Notice in the pics that the dams are in the mountains.
Dams are always in the mountains.
That's not fair.
Has Obama looked into "spreading them around"?
North Texas could use a few.
I don't remember many in western Kansas or southern Illinois either. :rolleyes:
 
Dillon, Co. has the best dam lake in the state and it is a really nice dam town with lots of good dam restaurants.
 
Notice in the pics that the dams are in the mountains.
Dams are always in the mountains.
That's not fair.
Has Obama looked into "spreading them around"?
North Texas could use a few.
I don't remember many in western Kansas or southern Illinois either. :rolleyes:

The dams are just easier to see in the mountains. Every lake in Texas except for Caddo (which is half in Louisiana) is a dam lake. Since you're picking on us evil socialist liberals ;), let me point out that most of those dam lakes in Texas are evil government socialist lakes, paid for, most likely, with tax dollars. Should we take them back?
 
As cousin eddy said when asked if he had any dam questions while visiting hoover dam. "Where's the DAM bait?"
It also looks like the best lake by a dam site.
 
Talking about dams...

Let me tell you a couple of related stories.
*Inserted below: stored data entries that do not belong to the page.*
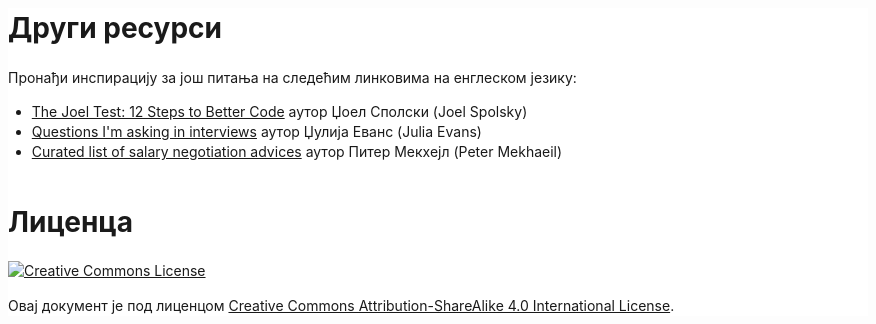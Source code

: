 # Други ресурси

Пронађи инспирацију за још питања на следећим линковима на енглеском језику:

  - [The Joel Test: 12 Steps to Better Code](https://www.joelonsoftware.com/2000/08/09/the-joel-test-12-steps-to-better-code/) аутор Џоел Сполски (Joel Spolsky)
  - [Questions I'm asking in interviews](https://jvns.ca/blog/2013/12/30/questions-im-asking-in-interviews/) аутор Џулија Еванс (Julia Evans)
  - [Curated list of salary negotiation advices](https://github.com/petermekhaeil/salary-negotiating) аутор Питер Мекхејл (Peter Mekhaeil)

# Лиценца

[![Creative Commons License](https://i.creativecommons.org/l/by-sa/4.0/88x31.png)](https://creativecommons.org/licenses/by-sa/4.0/)

Овај документ је под лиценцом [Creative Commons Attribution-ShareAlike 4.0 International License](https://creativecommons.org/licenses/by-sa/4.0/).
The first one is about one of my father's friends...Royce Brown.

He got a job during the 1940's as an engineer (or something or other) working on building Fontana Dam. No problem in itself...

On Saturdays, he helped out in Dad's restaurant and on Sunday, he always got good and snookered.

It's nearly 70 miles through mountain roads to get to Fontana from here, and he rode a Harley to get there!

I'll never forget going with my father in the mornings to go help get him up and placed on that Harley after giving him several cups of coffee. It was usually about 5AM during the summer time...I'll never forget him riding off and my father shaking his head and him saying "he's going to hurt himself one day."

He did help finish the dam, never had an accident and lived, I hope, to a ripe old age.


Secondly, I still have a grudge against Roosevelt's administration...taking all the family's good farmland and placing it beneath a lake behind a...dam! :D
 
If you do decide to take them back due to us not being sufficiently grateful please, one request? When you decide to pull the first brick outta' that wall, let us know so we can be on the high ground watching the show!
 
Bonneville,on the Columbia,northern Oregon.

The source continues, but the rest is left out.